Since the development of genome-wide association technology, researchers have identified more than 80 risk genes for Crohn’s disease and over 40 for ulcerative colitis.
“When you add all the genes together they only explain 20 per cent of the estimated heritability of Crohn's disease,” says Dr Roberts.
“There is a lot we still don't know, and I think when we started on this journey we thought we would have a lot more of the answers than we do. What we have now is more questions than answers.”
Among those questions are links with other chronic inflammatory diseases, such as the genetic overlap between Crohn’s disease and an inflammatory arthritis of the spine termed ankylosing spondylitis
There are studies that suggest 5 and 10 per cent of people with Crohn’s disease go on to develop ankylosing spondylitis, and vice versa, and some of the risk genes are shared, something Dr Roberts says they are very interested in exploring.
“It could be that they are two ends of the same disease continuum. It’s possible both diseases start in the gut and your genetic make-up determines whether you go on to develop Crohn’s disease or ankylosing spondylitis.”
Dr Roberts says they are also looking at genetic variation that may help predict patient response to drugs used to manage these inflammatory diseases - an area of study called pharmacogenetics.
Prospective genotyping may enable drug treatments to be tailored to the individual patient thereby maximising efficacy and minimising adverse side-effects.
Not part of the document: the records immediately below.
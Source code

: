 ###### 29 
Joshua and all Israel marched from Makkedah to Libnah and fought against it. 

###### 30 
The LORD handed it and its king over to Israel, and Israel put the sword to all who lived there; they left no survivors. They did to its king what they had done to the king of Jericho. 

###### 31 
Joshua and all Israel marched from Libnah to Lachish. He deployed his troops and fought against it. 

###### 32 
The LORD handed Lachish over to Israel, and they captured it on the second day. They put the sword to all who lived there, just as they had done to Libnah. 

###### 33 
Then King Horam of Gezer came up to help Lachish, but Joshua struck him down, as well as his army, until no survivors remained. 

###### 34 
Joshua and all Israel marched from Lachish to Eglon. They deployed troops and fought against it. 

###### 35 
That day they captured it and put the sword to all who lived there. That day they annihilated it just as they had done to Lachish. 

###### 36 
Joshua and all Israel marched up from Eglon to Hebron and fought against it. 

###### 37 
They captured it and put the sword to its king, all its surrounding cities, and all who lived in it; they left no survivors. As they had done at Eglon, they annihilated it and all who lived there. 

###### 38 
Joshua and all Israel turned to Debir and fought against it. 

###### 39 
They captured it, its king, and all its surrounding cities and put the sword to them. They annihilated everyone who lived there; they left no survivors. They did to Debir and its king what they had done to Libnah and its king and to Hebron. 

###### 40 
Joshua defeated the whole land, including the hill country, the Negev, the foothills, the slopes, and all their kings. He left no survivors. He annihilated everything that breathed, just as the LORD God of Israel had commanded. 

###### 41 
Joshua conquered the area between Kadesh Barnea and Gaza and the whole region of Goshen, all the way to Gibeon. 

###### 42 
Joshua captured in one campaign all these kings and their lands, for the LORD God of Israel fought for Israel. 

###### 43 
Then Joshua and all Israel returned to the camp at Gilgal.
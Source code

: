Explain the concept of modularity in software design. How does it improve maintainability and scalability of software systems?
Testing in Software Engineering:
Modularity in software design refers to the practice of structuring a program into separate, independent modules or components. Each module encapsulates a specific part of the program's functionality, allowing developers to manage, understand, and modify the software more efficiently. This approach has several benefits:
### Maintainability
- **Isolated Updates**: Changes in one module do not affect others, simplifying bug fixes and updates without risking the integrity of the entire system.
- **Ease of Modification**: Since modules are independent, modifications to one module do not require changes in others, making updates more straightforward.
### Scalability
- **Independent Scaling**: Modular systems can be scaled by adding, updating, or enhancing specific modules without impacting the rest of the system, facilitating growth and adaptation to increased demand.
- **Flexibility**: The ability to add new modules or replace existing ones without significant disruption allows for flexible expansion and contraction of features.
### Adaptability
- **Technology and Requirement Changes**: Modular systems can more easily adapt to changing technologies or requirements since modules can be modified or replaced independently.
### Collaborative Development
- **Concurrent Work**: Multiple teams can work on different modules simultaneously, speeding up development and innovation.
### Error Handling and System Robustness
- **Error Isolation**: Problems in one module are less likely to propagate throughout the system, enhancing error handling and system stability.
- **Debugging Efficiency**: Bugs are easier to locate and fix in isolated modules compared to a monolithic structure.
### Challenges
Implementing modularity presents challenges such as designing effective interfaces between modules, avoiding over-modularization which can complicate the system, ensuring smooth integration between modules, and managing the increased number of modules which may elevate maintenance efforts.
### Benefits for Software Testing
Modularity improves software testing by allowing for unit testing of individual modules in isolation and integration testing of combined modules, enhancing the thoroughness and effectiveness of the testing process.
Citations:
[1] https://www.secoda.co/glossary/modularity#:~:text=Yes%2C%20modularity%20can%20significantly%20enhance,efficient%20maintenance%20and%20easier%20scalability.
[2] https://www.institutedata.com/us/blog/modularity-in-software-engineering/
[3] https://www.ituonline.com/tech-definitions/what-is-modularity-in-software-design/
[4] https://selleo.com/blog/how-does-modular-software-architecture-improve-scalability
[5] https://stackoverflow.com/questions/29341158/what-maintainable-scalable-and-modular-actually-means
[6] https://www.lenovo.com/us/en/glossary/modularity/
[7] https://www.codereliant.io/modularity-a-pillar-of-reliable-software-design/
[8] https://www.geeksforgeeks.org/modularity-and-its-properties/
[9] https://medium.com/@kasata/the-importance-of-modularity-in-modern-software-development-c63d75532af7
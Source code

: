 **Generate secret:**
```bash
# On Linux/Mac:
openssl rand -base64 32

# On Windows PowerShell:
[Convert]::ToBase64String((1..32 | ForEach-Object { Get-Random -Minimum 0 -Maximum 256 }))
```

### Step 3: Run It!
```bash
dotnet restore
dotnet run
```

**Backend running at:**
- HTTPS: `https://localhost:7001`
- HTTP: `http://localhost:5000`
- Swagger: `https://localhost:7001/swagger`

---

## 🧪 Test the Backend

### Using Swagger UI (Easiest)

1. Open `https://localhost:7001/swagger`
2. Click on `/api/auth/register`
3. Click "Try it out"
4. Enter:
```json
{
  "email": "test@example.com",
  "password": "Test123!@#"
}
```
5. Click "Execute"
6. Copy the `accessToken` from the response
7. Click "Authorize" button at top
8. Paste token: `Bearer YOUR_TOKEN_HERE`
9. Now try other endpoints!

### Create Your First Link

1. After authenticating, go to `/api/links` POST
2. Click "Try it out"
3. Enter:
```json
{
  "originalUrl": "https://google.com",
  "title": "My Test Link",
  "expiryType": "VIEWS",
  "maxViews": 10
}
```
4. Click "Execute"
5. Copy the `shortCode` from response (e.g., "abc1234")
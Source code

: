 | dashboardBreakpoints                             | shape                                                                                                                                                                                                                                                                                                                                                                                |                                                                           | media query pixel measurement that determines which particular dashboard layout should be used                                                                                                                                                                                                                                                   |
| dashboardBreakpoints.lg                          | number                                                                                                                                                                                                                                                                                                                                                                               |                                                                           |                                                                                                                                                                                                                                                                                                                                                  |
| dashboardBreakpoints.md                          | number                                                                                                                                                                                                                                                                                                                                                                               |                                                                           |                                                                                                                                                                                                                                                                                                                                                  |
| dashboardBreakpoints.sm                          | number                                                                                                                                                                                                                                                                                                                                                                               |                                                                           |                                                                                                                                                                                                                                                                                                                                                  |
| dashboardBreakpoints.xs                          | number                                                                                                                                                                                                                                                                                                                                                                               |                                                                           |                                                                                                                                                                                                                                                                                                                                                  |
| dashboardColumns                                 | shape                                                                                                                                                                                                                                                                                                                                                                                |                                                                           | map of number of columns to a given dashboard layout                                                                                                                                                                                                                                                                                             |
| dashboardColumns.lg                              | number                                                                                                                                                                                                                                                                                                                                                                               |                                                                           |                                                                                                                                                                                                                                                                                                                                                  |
“In the case of inflammatory diseases a lot of the drugs that are used to control the symptoms are quite toxic,” says Dr Roberts.
“Around 25 per cent of IBD patients are unable to tolerate some of the commonly used drugs due to side effects. We are talking everything from pancreatitis to flu-like symptoms, to bone marrow toxicity and drug-induced hepatitis.”
They have found a number of genetic variants which appear to associate with side-effects or resistance to treatment. In time, if a link is proven, it may be possible to develop genetic tests which could enable patients at high risk of a side effect to be identified before starting treatment.
Dr Roberts and her colleagues, during the course of the programme, have published three Nature Genetics papers as part of international consortia, as well as a number of smaller papers with more local relevance.